## [PROBLEM TO WORK ON]
Below are records. Find each line in them that holds the word "runs" and copy it.

(Entries taken from a collection)
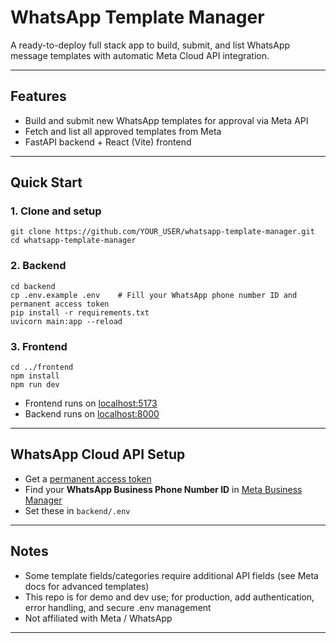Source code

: # WhatsApp Template Manager

A ready-to-deploy full stack app to build, submit, and list WhatsApp message templates with automatic Meta Cloud API integration.

---

## Features

- Build and submit new WhatsApp templates for approval via Meta API
- Fetch and list all approved templates from Meta
- FastAPI backend + React (Vite) frontend

---

## Quick Start

### 1. Clone and setup

```
git clone https://github.com/YOUR_USER/whatsapp-template-manager.git
cd whatsapp-template-manager
```

### 2. Backend

```
cd backend
cp .env.example .env    # Fill your WhatsApp phone number ID and permanent access token
pip install -r requirements.txt
uvicorn main:app --reload
```

### 3. Frontend

```
cd ../frontend
npm install
npm run dev
```

- Frontend runs on [localhost:5173](http://localhost:5173)
- Backend runs on [localhost:8000](http://localhost:8000)

---

## WhatsApp Cloud API Setup

- Get a [permanent access token](https://developers.facebook.com/docs/whatsapp/cloud-api/get-started)
- Find your **WhatsApp Business Phone Number ID** in [Meta Business Manager](https://business.facebook.com/wa/manage/message-templates/)
- Set these in `backend/.env`

---

## Notes

- Some template fields/categories require additional API fields (see Meta docs for advanced templates)
- This repo is for demo and dev use; for production, add authentication, error handling, and secure .env management
- Not affiliated with Meta / WhatsApp

---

## [ANSWER BOX]
- Frontend runs on [localhost:5173](http://localhost:5173)
- Backend runs on [localhost:8000](http://localhost:8000)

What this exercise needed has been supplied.